I played a brief match of Hyenas on the Gamescom showfloor and found it a bright and breezy shooter with fun PVPVE moments and some promising zero-G sections. But my time with it was too brief to really leave with much of a lasting impression.

It's good news, then, that Hyenas will soon be available to play more widely, via a Steam beta test you can sign up for now, with access going live on 31st August. It's from that, I think, that people will finally be able to decide for themselves what is working and what is not - and this is Creative Assembly told me it is waiting for as well.

A new slice of gameplay from the upcoming Hyenas.

"It's the scary but also the good part to say, 'I think I can predict the issues players will raise, but I'm probably wrong.
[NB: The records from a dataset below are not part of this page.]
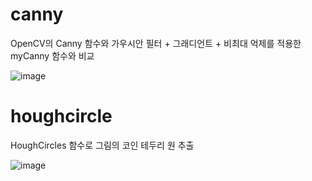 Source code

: # canny
OpenCV의 Canny 함수와 가우시안 필터 + 그래디언트 + 비최대 억제를 적용한 myCanny 함수와 비교

![image](https://github.com/user-attachments/assets/5aec2e57-fdca-4540-990f-5d10f6339b62)
# houghcircle
HoughCircles 함수로 그림의 코인 테두리 원 추출

![image](https://github.com/user-attachments/assets/d11b0a80-5982-4f5b-87db-4c13b066af5d)
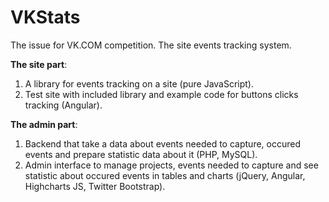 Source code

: VKStats
=======
The issue for VK.COM competition. The site events tracking system.

<b>The site part</b>:<br>
1. A library for events tracking on a site (pure JavaScript).<br>
2. Test site with included library and example code for buttons clicks tracking (Angular). 

<b>The admin part</b>:<br>
1. Backend that take a data about events needed to capture, occured events and prepare statistic data about it (PHP, MySQL).<br>
2. Admin interface to manage projects, events needed to capture and see statistic about occured events in tables and charts (jQuery, Angular, Highcharts JS, Twitter Bootstrap).
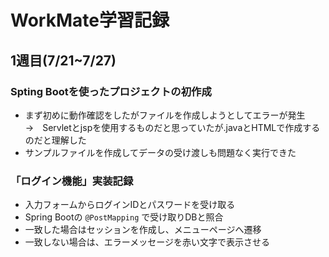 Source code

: # WorkMate学習記録

## 1週目(7/21~7/27)  
###  Spting Bootを使ったプロジェクトの初作成
- まず初めに動作確認をしたがファイルを作成しようとしてエラーが発生  
  →　Servletとjspを使用するものだと思っていたが.javaとHTMLで作成するのだと理解した  
- サンプルファイルを作成してデータの受け渡しも問題なく実行できた

### 「ログイン機能」実装記録
- 入力フォームからログインIDとパスワードを受け取る  
- Spring Bootの `@PostMapping` で受け取りDBと照合  
- 一致した場合はセッションを作成し、メニューページへ遷移  
- 一致しない場合は、エラーメッセージを赤い文字で表示させる  
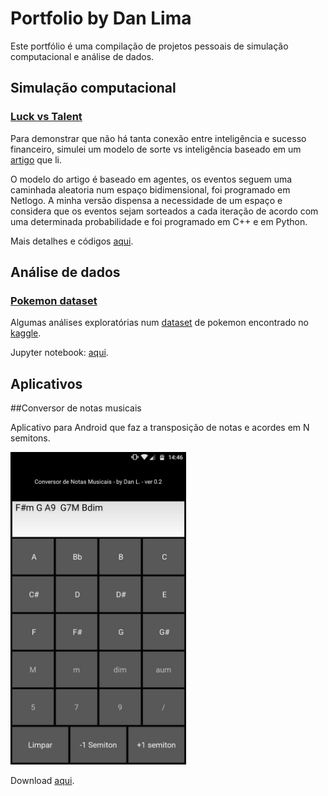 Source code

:# Portfolio by Dan Lima

Este portfólio é uma compilação de projetos pessoais de simulação computacional e análise de dados.

## Simulação computacional

### [Luck vs Talent](https://github.com/limadlp/LuckvsTalent)

Para demonstrar que não há tanta conexão entre inteligência e sucesso financeiro, simulei um modelo de sorte vs inteligência baseado em um [artigo](https://arxiv.org/pdf/1802.07068.pdf) que li. 

O modelo do artigo é baseado em agentes, os eventos seguem uma caminhada aleatoria num espaço bidimensional, foi programado em Netlogo. A minha versão dispensa a necessidade de um espaço e considera que os eventos sejam sorteados a cada iteração de acordo com uma determinada probabilidade e foi programado em C++ e em Python.

Mais detalhes e códigos [aqui](https://github.com/limadlp/LuckvsTalent).



## Análise de dados

### [Pokemon dataset](https://github.com/limadlp/LuckvsTalent)

Algumas análises exploratórias num [dataset](https://www.kaggle.com/abcsds/pokemon) de pokemon encontrado no [kaggle](https://www.kaggle.com/).

Jupyter notebook: [aqui](https://github.com/limadlp/LuckvsTalent).


## Aplicativos

##Conversor de notas musicais

Aplicativo para Android que faz a transposição de notas e acordes em N semitons.

<a href="url"><img src="./img/IMG-20180611-WA0005.jpg" height="500"></a>


Download [aqui](https://transpose-musical-notes.br.aptoide.com/?store_name=danl800).
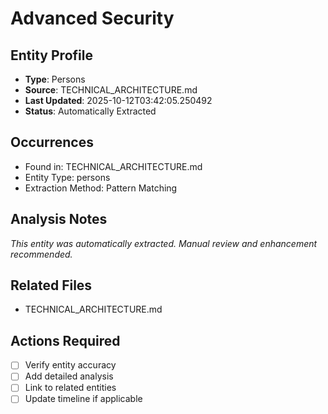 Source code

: # Advanced Security

## Entity Profile
- **Type**: Persons
- **Source**: TECHNICAL_ARCHITECTURE.md
- **Last Updated**: 2025-10-12T03:42:05.250492
- **Status**: Automatically Extracted

## Occurrences
- Found in: TECHNICAL_ARCHITECTURE.md
- Entity Type: persons
- Extraction Method: Pattern Matching

## Analysis Notes
*This entity was automatically extracted. Manual review and enhancement recommended.*

## Related Files
- TECHNICAL_ARCHITECTURE.md

## Actions Required
- [ ] Verify entity accuracy
- [ ] Add detailed analysis
- [ ] Link to related entities
- [ ] Update timeline if applicable
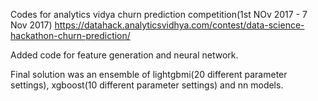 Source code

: Codes for analytics vidya churn prediction competition(1st NOv 2017 - 7 Nov 2017)
https://datahack.analyticsvidhya.com/contest/data-science-hackathon-churn-prediction/

Added code for feature generation and neural network.

Final solution was an ensemble of lightgbmi(20 different parameter settings), xgboost(10 different parameter settings) and nn models.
And also in what order do they want them [changed]?" associate game director Christoph Will told me.

Right now, players can pick from a roster of heroes to launch a three-person team into a spacestation on a mission to swipe valuable loot, eliminate waves of AI enemies, and extract themselves successfully - all while two other teams of three attempt to do the same.

I can see the potential of the gameplay loop - it's competitive Payday in space - and the fact you're collecting a growing vault of pop culture items including licensed music is a fun idea. Will tells me that feedback from players here in Cologne has been positive - and yet there are still questions from the upcoming beta that need to be answered, including how the game will ultimately be monetised.
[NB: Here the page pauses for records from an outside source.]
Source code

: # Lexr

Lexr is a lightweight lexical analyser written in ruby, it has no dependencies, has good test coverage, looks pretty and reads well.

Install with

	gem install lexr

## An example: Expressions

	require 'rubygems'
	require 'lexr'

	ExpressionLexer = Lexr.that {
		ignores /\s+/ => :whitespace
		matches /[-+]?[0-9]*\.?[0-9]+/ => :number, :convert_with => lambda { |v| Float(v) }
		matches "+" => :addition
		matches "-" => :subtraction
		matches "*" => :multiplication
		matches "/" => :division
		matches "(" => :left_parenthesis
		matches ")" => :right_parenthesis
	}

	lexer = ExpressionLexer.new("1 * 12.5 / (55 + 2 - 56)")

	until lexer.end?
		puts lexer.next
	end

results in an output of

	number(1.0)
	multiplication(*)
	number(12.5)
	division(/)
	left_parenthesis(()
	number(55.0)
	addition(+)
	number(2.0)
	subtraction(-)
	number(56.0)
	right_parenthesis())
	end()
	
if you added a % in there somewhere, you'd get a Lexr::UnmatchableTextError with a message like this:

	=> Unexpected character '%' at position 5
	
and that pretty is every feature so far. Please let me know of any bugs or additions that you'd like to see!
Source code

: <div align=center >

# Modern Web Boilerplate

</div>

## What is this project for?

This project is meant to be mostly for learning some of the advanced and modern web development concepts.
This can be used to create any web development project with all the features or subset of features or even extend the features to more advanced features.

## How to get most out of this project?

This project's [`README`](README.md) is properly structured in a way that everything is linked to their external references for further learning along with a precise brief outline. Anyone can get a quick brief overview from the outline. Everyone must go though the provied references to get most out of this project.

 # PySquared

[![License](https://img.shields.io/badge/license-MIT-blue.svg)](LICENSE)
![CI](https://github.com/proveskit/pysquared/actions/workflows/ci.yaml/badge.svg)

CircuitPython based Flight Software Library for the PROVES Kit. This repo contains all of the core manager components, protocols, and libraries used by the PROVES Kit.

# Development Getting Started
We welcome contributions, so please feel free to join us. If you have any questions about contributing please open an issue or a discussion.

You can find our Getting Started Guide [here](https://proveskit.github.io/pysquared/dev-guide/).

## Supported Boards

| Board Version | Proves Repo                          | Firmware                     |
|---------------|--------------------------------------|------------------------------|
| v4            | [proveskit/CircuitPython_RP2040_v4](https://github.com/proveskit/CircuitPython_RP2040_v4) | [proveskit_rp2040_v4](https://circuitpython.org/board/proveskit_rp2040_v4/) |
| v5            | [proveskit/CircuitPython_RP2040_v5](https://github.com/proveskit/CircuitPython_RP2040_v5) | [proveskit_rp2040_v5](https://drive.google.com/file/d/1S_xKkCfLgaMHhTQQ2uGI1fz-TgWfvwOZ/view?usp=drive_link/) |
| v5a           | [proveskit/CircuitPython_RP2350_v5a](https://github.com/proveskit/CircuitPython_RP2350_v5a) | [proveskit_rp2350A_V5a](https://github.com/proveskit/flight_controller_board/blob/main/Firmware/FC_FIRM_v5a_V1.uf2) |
"You need to start with the gameplay before you whack a business model on top."

"We're going into beta, dropping the NDAs, seeing the audience reception, seeing what work we need to do and understanding from players where we need to take the game and what product we need to release," product director Alex Hunnisett told me.

"You need to start with the gameplay before you whack a business model on top, and Sega has been supportive with those discussions," Hunnisett continued. "It's difficult because you don't know what you don't know. We've had conversations about different models we can take. We've had those with beta as well - what's resonating, what's not resonating."

Creative Assembly originally said Hyenas would not be free-to-play, but Sega last week said the company was now reconsidering the game's business model. I asked Hunnisett if there was a stigma around saying a AAA game is free-to-play still, despite the huge success of shooters such as Apex Legends and Fortnite.

"It is challenging," he said. "There is, as you say, stigma. Different models work for different games - Fortnite being free-to-play means a lot of people play it, including us. But then there's a bunch of people who say, give me a full-priced product and never ask me to pay again - so maybe that's not the product for them.

"It's challenging but you need to own that to look at the audience that's coming in to find the model that speaks to them."

Sega described development as "challenging" too - and at Gamescom, Hyena's developers did not disagree with the description.

"I think it's fair," Hunnisett said. "It's a new IP, a new genre for us, that is challenging. I think Christoph turned around and said 'if you ask 10 game developers if what they're doing is challenging, nine would say yes and the other one would be lying'."

"When you push these kinds of technological and creative boundaries - I think our zero-g is better than anyone else's on the market and I don't think anyone else is doing anything as cool or fun with it - but getting there of course you throw away a lot of work because you try something and it's not the thing you [ultimately do]," Will added.

"It's the 'kill your darlings' thing which all game developers have to do. But that's why we're here today - you have to go through all the things that don't work to find the ones that do."

So, that's what's going on with Hyenas.

"Play as much as you can of the beta and tell us whether you like the experience, and then we'll go from there," Hunnisett concluded.